Ten Top Absurdities of Russian Public Policy This Week

July 21, 2015
Natalya Poklonskaya, Crimean prosecutor

Staunton, July 20 Some weeks bring more, some less, but every week produces a rich harvest of manifestations of “official insanity” in Russia, according to Vera Yurchenko of Moscow’s Novaya Gazeta newspaper. On July 20, she published her “top 10” list from the last seven days and asks readers to vote for their favorites.

This week’s list includes:

1. Natalya Poklonskaya, the procurator in Russian-occupied Crimea, declared that she “thanks God” the West has imposed sanctions on Russia. It shows that the West is afraid of Russia and helps officials to work better. As Yurchenko notes, this week’s list of absurdities could have consisted “entirely of Poklonskaya citations.” For example, she also declared that the abdication of Nicholas II was invalid because he signed it in pencil not ink.

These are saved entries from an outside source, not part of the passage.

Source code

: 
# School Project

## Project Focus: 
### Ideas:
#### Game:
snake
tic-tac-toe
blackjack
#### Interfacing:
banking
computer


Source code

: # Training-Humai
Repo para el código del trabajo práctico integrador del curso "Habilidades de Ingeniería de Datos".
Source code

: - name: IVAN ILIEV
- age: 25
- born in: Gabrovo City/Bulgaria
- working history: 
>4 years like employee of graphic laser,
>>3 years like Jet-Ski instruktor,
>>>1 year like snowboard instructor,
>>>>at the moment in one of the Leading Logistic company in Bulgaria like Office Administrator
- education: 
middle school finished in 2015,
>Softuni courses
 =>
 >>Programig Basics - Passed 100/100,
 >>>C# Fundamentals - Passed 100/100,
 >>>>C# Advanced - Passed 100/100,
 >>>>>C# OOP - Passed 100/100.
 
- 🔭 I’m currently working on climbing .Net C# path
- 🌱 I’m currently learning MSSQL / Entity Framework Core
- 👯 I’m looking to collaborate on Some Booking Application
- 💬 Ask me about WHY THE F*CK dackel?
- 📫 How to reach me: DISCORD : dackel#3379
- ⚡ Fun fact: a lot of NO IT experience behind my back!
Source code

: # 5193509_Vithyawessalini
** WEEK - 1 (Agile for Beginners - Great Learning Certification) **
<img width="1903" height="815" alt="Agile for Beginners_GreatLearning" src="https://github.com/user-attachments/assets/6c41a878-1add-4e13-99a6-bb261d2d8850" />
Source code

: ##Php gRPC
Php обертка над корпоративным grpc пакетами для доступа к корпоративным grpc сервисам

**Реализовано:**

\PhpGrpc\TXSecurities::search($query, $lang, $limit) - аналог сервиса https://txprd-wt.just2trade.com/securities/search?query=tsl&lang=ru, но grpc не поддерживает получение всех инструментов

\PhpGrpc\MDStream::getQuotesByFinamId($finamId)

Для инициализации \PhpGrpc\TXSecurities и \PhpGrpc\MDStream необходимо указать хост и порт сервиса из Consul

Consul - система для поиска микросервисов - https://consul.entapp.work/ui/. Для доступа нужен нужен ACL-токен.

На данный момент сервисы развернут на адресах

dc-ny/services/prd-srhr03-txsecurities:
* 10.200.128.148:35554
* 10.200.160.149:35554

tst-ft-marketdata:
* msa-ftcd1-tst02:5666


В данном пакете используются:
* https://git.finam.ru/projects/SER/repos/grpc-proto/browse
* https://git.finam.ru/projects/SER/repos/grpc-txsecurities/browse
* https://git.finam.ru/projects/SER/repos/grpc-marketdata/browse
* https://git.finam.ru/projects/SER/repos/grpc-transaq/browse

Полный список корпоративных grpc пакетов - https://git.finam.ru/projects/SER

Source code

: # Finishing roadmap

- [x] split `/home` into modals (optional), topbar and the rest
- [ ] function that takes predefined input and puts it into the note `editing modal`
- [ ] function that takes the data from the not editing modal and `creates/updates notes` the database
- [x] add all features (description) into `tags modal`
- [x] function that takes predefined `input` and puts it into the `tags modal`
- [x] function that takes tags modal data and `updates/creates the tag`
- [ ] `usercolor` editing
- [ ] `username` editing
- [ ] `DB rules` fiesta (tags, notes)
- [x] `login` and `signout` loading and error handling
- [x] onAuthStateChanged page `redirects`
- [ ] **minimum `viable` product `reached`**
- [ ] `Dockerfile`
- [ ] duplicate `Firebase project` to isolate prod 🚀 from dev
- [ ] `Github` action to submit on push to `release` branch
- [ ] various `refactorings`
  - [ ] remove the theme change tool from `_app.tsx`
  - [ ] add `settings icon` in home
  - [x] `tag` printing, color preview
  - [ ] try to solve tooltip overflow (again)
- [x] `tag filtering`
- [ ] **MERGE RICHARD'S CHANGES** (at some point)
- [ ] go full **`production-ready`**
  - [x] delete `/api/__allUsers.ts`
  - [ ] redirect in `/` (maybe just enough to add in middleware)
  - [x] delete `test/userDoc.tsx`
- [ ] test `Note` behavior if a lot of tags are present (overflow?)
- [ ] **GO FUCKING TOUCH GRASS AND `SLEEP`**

2. Yanina Pavlenko, who oversees wine production in Crimea, however, is upset that Moscow has not imposed sanctions on French and Italian wines. She has appealed to Vladimir Putin to impose a ban on the import of European wines so that Crimean wines will get a boost in sales.

3. Education Minister Dmitry Livanov said that the Day of the Reunification of Crimea would join the Day of Russia, the Day of National Unity and the Victory Day as one of the four main holidays of the year and form the basis on which “will be organized the entire system of educational methods.”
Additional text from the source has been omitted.